I saw this piece on the return to the general-purpose database, postulating that a lot of the NoSQL database platforms have added additional capabilities that make them less specialized and more generalized. I’ve seen some of this, just as many relational platforms have added features that compete with one of the NoSQL classes of databases. The NoSQL datastores might be adding SQL-like features because some of these platforms are too specialized, and the vendors have decided they need to cover a slightly wider set of use cases.

It also could be that some of the features of the relational database, which are certainly a general-purpose data store, are demanded by customers. I personally think that many problems are solved well by the RDBMSes out there,  and if you need something specific, then add on a NoSQL document, graph, time-series, or other type of database for some part of your application.

A lot of organizations have moved to using multiple data stores in applications. I see it more and more from customers I deal with, often because there is a specialized need, like Redis for caching, that just outperforms the main database for a certain function. As long as it’s easy to integrate, why not use a second database platform in your application?

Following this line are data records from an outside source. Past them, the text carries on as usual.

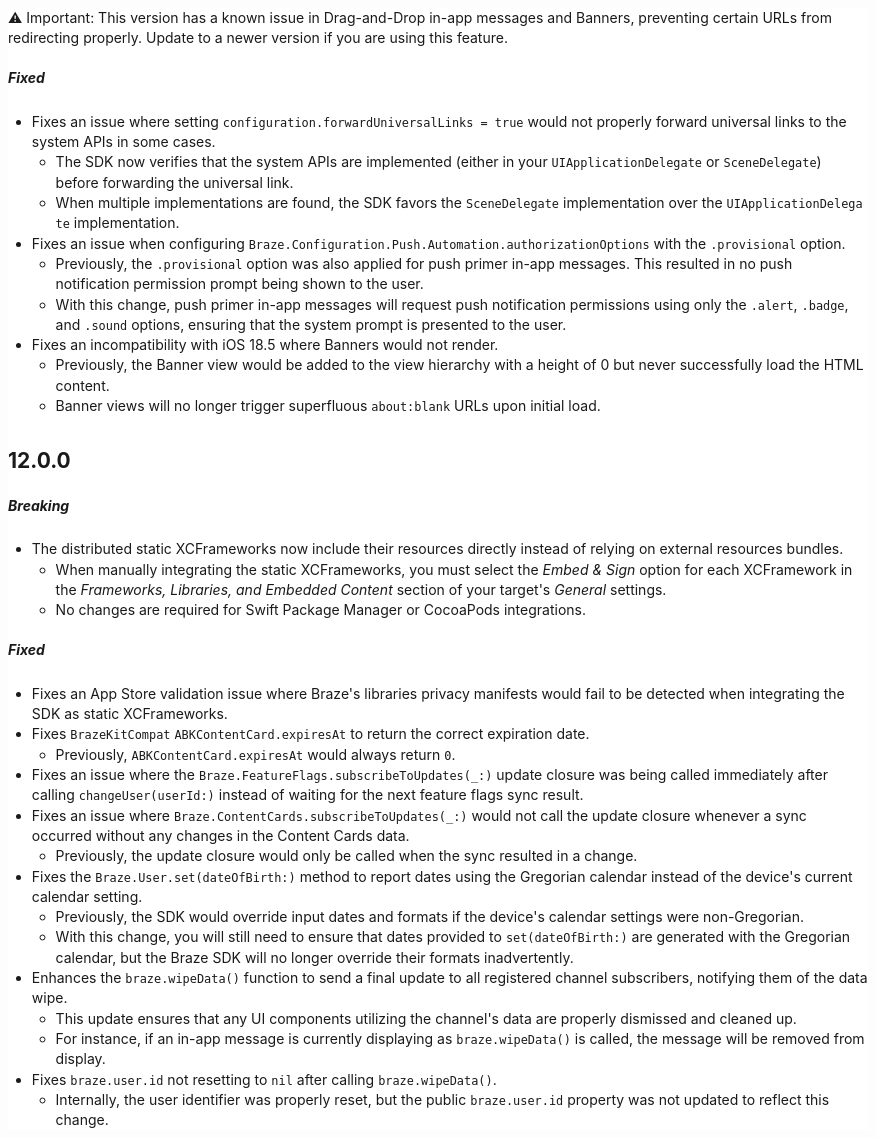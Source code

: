 ⚠️ Important: This version has a known issue in Drag-and-Drop in-app messages and Banners, preventing certain URLs from redirecting properly. Update to a newer version if you are using this feature.

##### Fixed
- Fixes an issue where setting `configuration.forwardUniversalLinks = true` would not properly forward universal links to the system APIs in some cases.
  - The SDK now verifies that the system APIs are implemented (either in your `UIApplicationDelegate` or `SceneDelegate`) before forwarding the universal link.
  - When multiple implementations are found, the SDK favors the `SceneDelegate` implementation over the `UIApplicationDelegate` implementation.
- Fixes an issue when configuring `Braze.Configuration.Push.Automation.authorizationOptions` with the `.provisional` option.
  - Previously, the `.provisional` option was also applied for push primer in-app messages. This resulted in no push notification permission prompt being shown to the user.
  - With this change, push primer in-app messages will request push notification permissions using only the `.alert`, `.badge`, and `.sound` options, ensuring that the system prompt is presented to the user.
- Fixes an incompatibility with iOS 18.5 where Banners would not render.
  - Previously, the Banner view would be added to the view hierarchy with a height of 0 but never successfully load the HTML content.
  - Banner views will no longer trigger superfluous `about:blank` URLs upon initial load.

## 12.0.0

##### Breaking
- The distributed static XCFrameworks now include their resources directly instead of relying on external resources bundles.
  - When manually integrating the static XCFrameworks, you must select the _Embed & Sign_ option for each XCFramework in the _Frameworks, Libraries, and Embedded Content_ section of your target's _General_ settings.
  - No changes are required for Swift Package Manager or CocoaPods integrations.

##### Fixed
- Fixes an App Store validation issue where Braze's libraries privacy manifests would fail to be detected when integrating the SDK as static XCFrameworks.
- Fixes `BrazeKitCompat` `ABKContentCard.expiresAt` to return the correct expiration date.
  - Previously, `ABKContentCard.expiresAt` would always return `0`.
- Fixes an issue where the `Braze.FeatureFlags.subscribeToUpdates(_:)` update closure was being called immediately after calling `changeUser(userId:)` instead of waiting for the next feature flags sync result.
- Fixes an issue where `Braze.ContentCards.subscribeToUpdates(_:)` would not call the update closure whenever a sync occurred without any changes in the Content Cards data.
  - Previously, the update closure would only be called when the sync resulted in a change.
- Fixes the `Braze.User.set(dateOfBirth:)` method to report dates using the Gregorian calendar instead of the device's current calendar setting.
  - Previously, the SDK would override input dates and formats if the device's calendar settings were non-Gregorian.
  - With this change, you will still need to ensure that dates provided to `set(dateOfBirth:)` are generated with the Gregorian calendar, but the Braze SDK will no longer override their formats inadvertently.
- Enhances the `⁠braze.wipeData()` function to send a final update to all registered channel subscribers, notifying them of the data wipe.
  - This update ensures that any UI components utilizing the channel's data are properly dismissed and cleaned up.
  - For instance, if an in-app message is currently displaying as `braze.wipeData()` is called, the message will be removed from display.
- Fixes `braze.user.id` not resetting to `nil` after calling `braze.wipeData()`.
  - Internally, the user identifier was properly reset, but the public `braze.user.id` property was not updated to reflect this change.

I don’t know that you want to keep adding specialized systems, however. As the article notes: “the overhead today of having to learn and interact with multiple databases has become more burden than boon.” That can certainly be the case when there are a lot of platforms and your staff changes on a regular basis. We’ve seen this become a burden when there are too many versions of a database platform. Supporting these is hard and learning about all the features is a challenge for developers. Building expertise in many areas is sometimes very difficult for an organization.

My guess is that the future will continue to be applications that use one data store, but the trend is away from this. Especially as more organizations start to use the cloud, I suspect a lot of companies will use a specialized data store for some part of their data. They’ll also be more likely to use a second platform for a data warehouse or analysis platform. With cloud vendors building easier data transfer capabilities, like Synapse Link, I do expect more customers to take advantage of these and use a second, specialized platform where it makes sense.

I like the idea of specialized platforms and systems. I do think that there are some problems that are not well suited to being solved by relational structures. However, I also think that for a lot of critical transactional systems, it’s hard to get away from a relational store.